Mailing List Archive: 49091 messages
  • Home
  • Script library
  • AltME Archive
  • Mailing list
  • Articles Index
  • Site search
 

Searching For Data On Websites

 [1/10] from: louisaturk:eudoramail at: 27-Dec-2001 0:16


Fellow Rebols, Let's say you want to search for certain data on a list of websites. How do you assure that you search every page on each web site on your list, but not go to any pages on sites linked to from those web sites? Louis

 [2/10] from: tomc:darkwing:uoregon at: 26-Dec-2001 22:37


Hi Louis, see: http://www.reboltech.com/library/scripts/site-check.r for how to not stray from the site you specify On Thu, 27 Dec 2001, Dr. Louis A. Turk wrote:

 [3/10] from: louisaturk:eudoramail at: 27-Dec-2001 1:28


Hi Tom, Thanks for the link. But site-check.r doen't work on the web sites I checked. On one it entered an infinite loop. On a second it exited immediately without gathering any data. On a third it gave very wrong data. Louis At 10:37 PM 12/26/2001 -0800, you wrote:

 [4/10] from: carl:cybercraft at: 27-Dec-2001 22:54


On 27-Dec-01, Dr. Louis A. Turk wrote:
> Fellow Rebols, > Let's say you want to search for certain data on a list of websites. > How do you assure that you search every page on each web site on > your list, but not go to any pages on sites linked to from those web > sites?
Off the top of my head, I'd say just comparing the URLs with the site's URL (by length) should do it...
>> site: http://www.abc.de/
== http://www.abc.de/
>> url1: http://www.abc.de/home.html
== http://www.abc.de/home.html
>> url2: http://www.abb.de/home.html
== http://www.abb.de/home.html
>> site = copy/part url1 length? site
== true
>> site = copy/part url2 length? site
== false -- Carl Read

 [5/10] from: bpaddock:csonline at: 27-Dec-2001 7:17


> Thanks for the link. But site-check.r doen't work on the web sites I > checked. On one it entered an infinite loop. On a second it exited > immediately without gathering any data. On a third it gave very wrong > data.
Maybe some one can code a version of WGET in Rebol. WGET saves web pages locally. You can instruct it to stay on the same server, and set the link depth. http://www.wget.org/ http://www.ccp14.ac.uk/mirror/wget.htm Some thing to VID?: http://www.jensroesner.de/wgetgui/ wGetGUI The easy to use Graphical User Interface (GUI) for the powerful webgrabber wGet

 [6/10] from: tomc:darkwing:uoregon at: 27-Dec-2001 11:26


Ahh, I had trouble (seg faults) running in on unix but it seemed to work from windows.
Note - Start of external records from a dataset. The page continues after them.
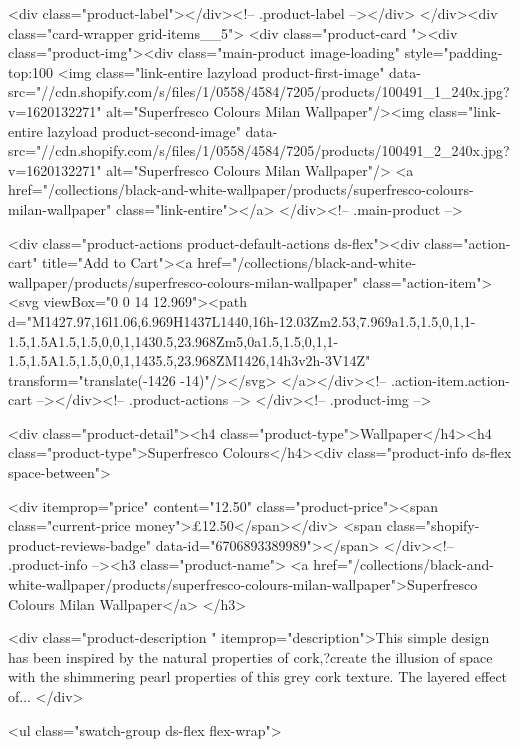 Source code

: {{{{{{{<div class="product-label"></div><!-- .product-label --></div>
          </div><div class="card-wrapper grid-items__5">
            <div class="product-card "><div class="product-img"><div class="main-product image-loading" style="padding-top:100%
      <img class="link-entire lazyload product-first-image" data-src="//cdn.shopify.com/s/files/1/0558/4584/7205/products/100491_1_240x.jpg?v=1620132271" alt="Superfresco Colours Milan Wallpaper"/><img class="link-entire lazyload product-second-image" data-src="//cdn.shopify.com/s/files/1/0558/4584/7205/products/100491_2_240x.jpg?v=1620132271" alt="Superfresco Colours Milan Wallpaper"/>
      <a href="/collections/black-and-white-wallpaper/products/superfresco-colours-milan-wallpaper" class="link-entire"></a>
    </div><!-- .main-product -->
  
<div class="product-actions product-default-actions ds-flex"><div class="action-cart" title="Add to Cart"><a href="/collections/black-and-white-wallpaper/products/superfresco-colours-milan-wallpaper" class="action-item"><svg viewBox="0 0 14 12.969"><path d="M1427.97,16l1.06,6.969H1437L1440,16h-12.03Zm2.53,7.969a1.5,1.5,0,1,1-1.5,1.5A1.5,1.5,0,0,1,1430.5,23.968Zm5,0a1.5,1.5,0,1,1-1.5,1.5A1.5,1.5,0,0,1,1435.5,23.968ZM1426,14h3v2h-3V14Z" transform="translate(-1426 -14)"/></svg>
</a></div><!-- .action-item.action-cart --></div><!-- .product-actions -->
</div><!-- .product-img -->

<div class="product-detail"><h4 class="product-type">Wallpaper</h4><h4 class="product-type">Superfresco Colours</h4><div class="product-info ds-flex space-between">
    
<div itemprop="price" content="12.50" class="product-price"><span class="current-price money">£12.50</span></div>
    <span class="shopify-product-reviews-badge" data-id="6706893389989"></span>
  </div><!-- .product-info --><h3 class="product-name">
      <a href="/collections/black-and-white-wallpaper/products/superfresco-colours-milan-wallpaper">Superfresco Colours Milan Wallpaper</a>
    </h3>
    
<div class="product-description " itemprop="description">This simple design has been inspired by the natural properties of cork,?create the illusion of space with the shimmering pearl properties of this grey cork texture. The layered effect of...
</div>



<ul class="swatch-group ds-flex flex-wrap">
        
}}}}}}}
There was an improvment I thought it needed that might help the _long_ loop which is basicly to force each local url into an aboslute form so http://a.b.c/d/e/../foo becomes http://a.b.c/d/foo I look into this again unless someone already has a fix. On Thu, 27 Dec 2001, Dr. Louis A. Turk wrote:

 [7/10] from: louisaturk:eudoramail at: 27-Dec-2001 13:26


Carl and Bob, Thanks for your responses. I believe you guys have steered me in the right direction, and a solution is just about at hand. However, I'm going to take a break before I work on it any more. Louis At 10:54 PM 12/27/2001 +1200, you wrote:

 [8/10] from: louisaturk:eudoramail at: 27-Dec-2001 13:45


Hi Tom, At 11:26 AM 12/27/2001 -0800, you wrote:
>Ahh, >I had trouble (seg faults) running in on unix but it seemed to work >from windows. There was an improvment I thought it needed that might >help the _long_ loop which is basicly to force each local url into an >aboslute form so http://a.b.c/d/e/../foo becomes http://a.b.c/d/foo
I'm running W2K. Perhaps %site-check.r was written specifically to check www.rebol.com, and not for general use to check any web site. Louis

 [9/10] from: ddalley:idirect at: 27-Dec-2001 15:48


----- Original Message ----- From: "Dr. Louis A. Turk" <[louisaturk--eudoramail--com]> To: <[rebol-list--rebol--com]> Sent: Thursday, December 27, 2001 2:26 PM Subject: [REBOL] Re: Searching For Data On Websites Dr.Turk: What is the problem collecting the correct web page? I collect hundreds per day and never have a problem, if the URL is correct. Presuming you know the correct URL, you should be getting your data, no? Donald Dalley

 [10/10] from: louisaturk::eudoramail::com at: 27-Dec-2001 15:18


Donald, I think I pretty much have my problem solved now. I am learning html and website design along with rebol, and my lack of knowledge of html was part of the problem. But I'm learning fast and things are starting to fall into place. Thanks for responding, Louis At 03:48 PM 12/27/2001 -0500, you wrote: